-- WORK INSTRUCTION --
Wherever the string "Description" appears in the listing, copy that line.

-- DATA UNDER STUDY --
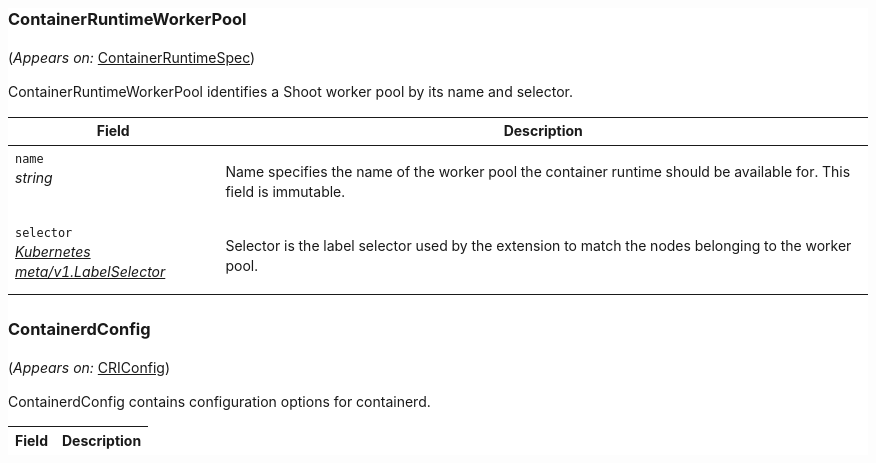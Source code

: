 </table>
<h3 id="extensions.gardener.cloud/v1alpha1.ContainerRuntimeWorkerPool">ContainerRuntimeWorkerPool
</h3>
<p>
(<em>Appears on:</em>
<a href="#extensions.gardener.cloud/v1alpha1.ContainerRuntimeSpec">ContainerRuntimeSpec</a>)
</p>
<p>
<p>ContainerRuntimeWorkerPool identifies a Shoot worker pool by its name and selector.</p>
</p>
<table>
<thead>
<tr>
<th>Field</th>
<th>Description</th>
</tr>
</thead>
<tbody>
<tr>
<td>
<code>name</code></br>
<em>
string
</em>
</td>
<td>
<p>Name specifies the name of the worker pool the container runtime should be available for.
This field is immutable.</p>
</td>
</tr>
<tr>
<td>
<code>selector</code></br>
<em>
<a href="https://kubernetes.io/docs/reference/generated/kubernetes-api/v1.27/#labelselector-v1-meta">
Kubernetes meta/v1.LabelSelector
</a>
</em>
</td>
<td>
<p>Selector is the label selector used by the extension to match the nodes belonging to the worker pool.</p>
</td>
</tr>
</tbody>
</table>
<h3 id="extensions.gardener.cloud/v1alpha1.ContainerdConfig">ContainerdConfig
</h3>
<p>
(<em>Appears on:</em>
<a href="#extensions.gardener.cloud/v1alpha1.CRIConfig">CRIConfig</a>)
</p>
<p>
<p>ContainerdConfig contains configuration options for containerd.</p>
</p>
<table>
<thead>
<tr>
<th>Field</th>
<th>Description</th>
</tr>
</thead>
<tbody>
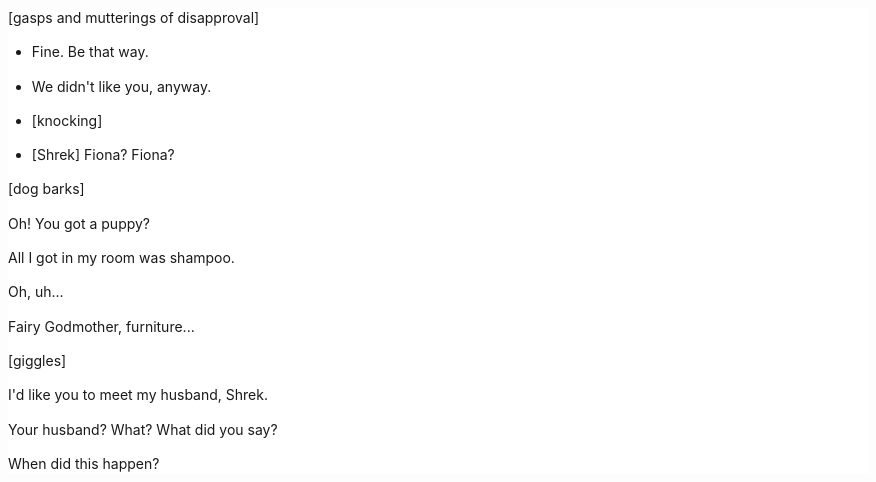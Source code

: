 
[gasps and mutterings of disapproval]



   

                   

- Fine. Be that way.

- We didn't like you, anyway.



   

                   

- [knocking]

- [Shrek] Fiona? Fiona?



   

                   

[dog barks]



   

                   

Oh! You got a puppy?

All I got in my room was shampoo.



   

                   

Oh, uh...



   

                   

Fairy Godmother, furniture...



   

                   

[giggles]



   

                   

I'd like you to meet my husband, Shrek.



   

                   

Your husband? What? What did you say?

When did this happen?
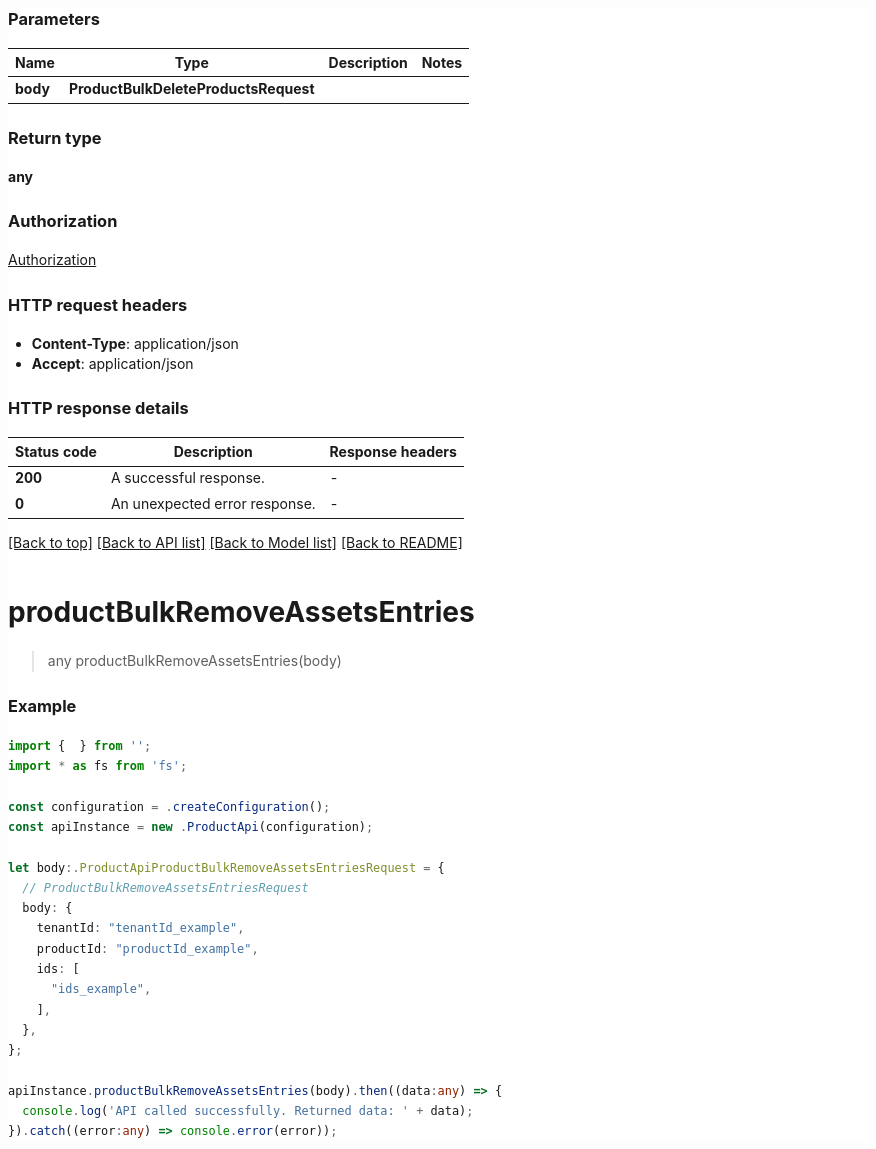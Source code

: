 
### Parameters

Name | Type | Description  | Notes
------------- | ------------- | ------------- | -------------
 **body** | **ProductBulkDeleteProductsRequest**|  |


### Return type

**any**

### Authorization

[Authorization](README.md#Authorization)

### HTTP request headers

 - **Content-Type**: application/json
 - **Accept**: application/json


### HTTP response details
| Status code | Description | Response headers |
|-------------|-------------|------------------|
**200** | A successful response. |  -  |
**0** | An unexpected error response. |  -  |

[[Back to top]](#) [[Back to API list]](README.md#documentation-for-api-endpoints) [[Back to Model list]](README.md#documentation-for-models) [[Back to README]](README.md)

# **productBulkRemoveAssetsEntries**
> any productBulkRemoveAssetsEntries(body)


### Example


```typescript
import {  } from '';
import * as fs from 'fs';

const configuration = .createConfiguration();
const apiInstance = new .ProductApi(configuration);

let body:.ProductApiProductBulkRemoveAssetsEntriesRequest = {
  // ProductBulkRemoveAssetsEntriesRequest
  body: {
    tenantId: "tenantId_example",
    productId: "productId_example",
    ids: [
      "ids_example",
    ],
  },
};

apiInstance.productBulkRemoveAssetsEntries(body).then((data:any) => {
  console.log('API called successfully. Returned data: ' + data);
}).catch((error:any) => console.error(error));
```
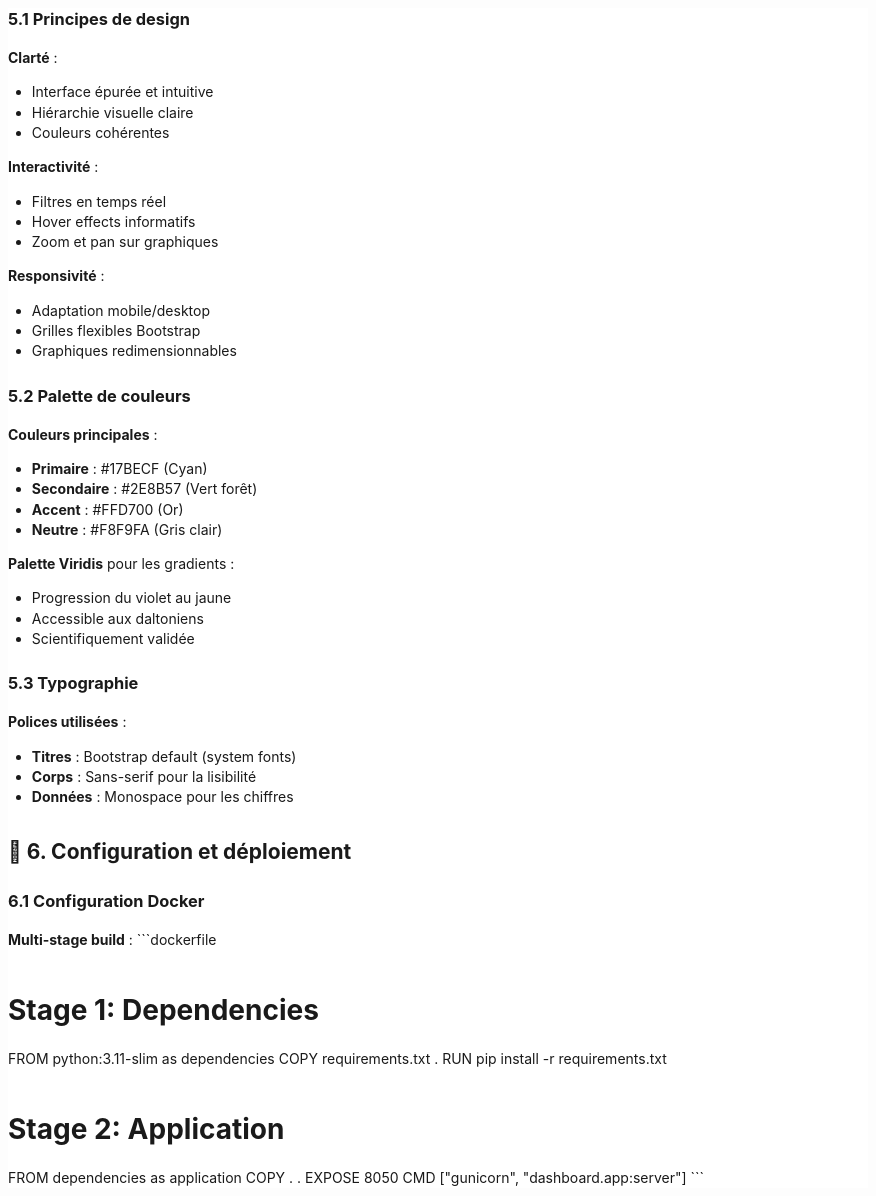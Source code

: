 ### 5.1 Principes de design

**Clarté** :
- Interface épurée et intuitive
- Hiérarchie visuelle claire
- Couleurs cohérentes

**Interactivité** :
- Filtres en temps réel
- Hover effects informatifs
- Zoom et pan sur graphiques

**Responsivité** :
- Adaptation mobile/desktop
- Grilles flexibles Bootstrap
- Graphiques redimensionnables

### 5.2 Palette de couleurs

**Couleurs principales** :
- **Primaire** : #17BECF (Cyan)
- **Secondaire** : #2E8B57 (Vert forêt)
- **Accent** : #FFD700 (Or)
- **Neutre** : #F8F9FA (Gris clair)

**Palette Viridis** pour les gradients :
- Progression du violet au jaune
- Accessible aux daltoniens
- Scientifiquement validée

### 5.3 Typographie

**Polices utilisées** :
- **Titres** : Bootstrap default (system fonts)
- **Corps** : Sans-serif pour la lisibilité
- **Données** : Monospace pour les chiffres

## 🔧 6. Configuration et déploiement

### 6.1 Configuration Docker

**Multi-stage build** :
\`\`\`dockerfile
# Stage 1: Dependencies
FROM python:3.11-slim as dependencies
COPY requirements.txt .
RUN pip install -r requirements.txt

# Stage 2: Application
FROM dependencies as application
COPY . .
EXPOSE 8050
CMD ["gunicorn", "dashboard.app:server"]
\`\`\`
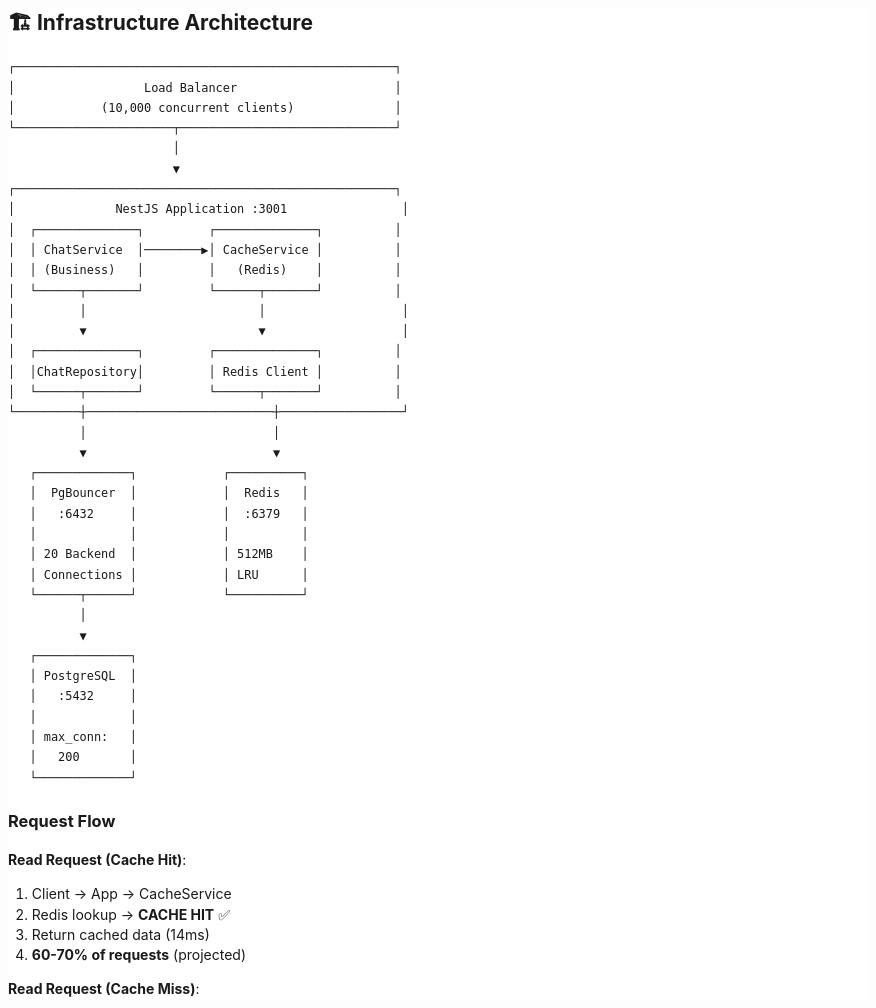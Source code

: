 ## 🏗️ Infrastructure Architecture

```
┌─────────────────────────────────────────────────────┐
│                  Load Balancer                      │
│            (10,000 concurrent clients)              │
└──────────────────────┬──────────────────────────────┘
                       │
                       ▼
┌─────────────────────────────────────────────────────┐
│              NestJS Application :3001                │
│  ┌──────────────┐         ┌──────────────┐          │
│  │ ChatService  │────────▶│ CacheService │          │
│  │ (Business)   │         │   (Redis)    │          │
│  └──────┬───────┘         └──────┬───────┘          │
│         │                        │                   │
│         ▼                        ▼                   │
│  ┌──────────────┐         ┌──────────────┐          │
│  │ChatRepository│         │ Redis Client │          │
│  └──────┬───────┘         └──────┬───────┘          │
└─────────┼──────────────────────────┼─────────────────┘
          │                          │
          ▼                          ▼
   ┌─────────────┐            ┌──────────┐
   │  PgBouncer  │            │  Redis   │
   │   :6432     │            │  :6379   │
   │             │            │          │
   │ 20 Backend  │            │ 512MB    │
   │ Connections │            │ LRU      │
   └──────┬──────┘            └──────────┘
          │
          ▼
   ┌─────────────┐
   │ PostgreSQL  │
   │   :5432     │
   │             │
   │ max_conn:   │
   │   200       │
   └─────────────┘
```

### Request Flow

**Read Request (Cache Hit)**:

1. Client → App → CacheService
2. Redis lookup → **CACHE HIT** ✅
3. Return cached data (14ms)
4. **60-70% of requests** (projected)

**Read Request (Cache Miss)**:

-- OUTPUT FOR THIS EXERCISE --
<th>Description</th>
<th>Description</th>
Name | Type | Description  | Notes
| Status code | Description | Response headers |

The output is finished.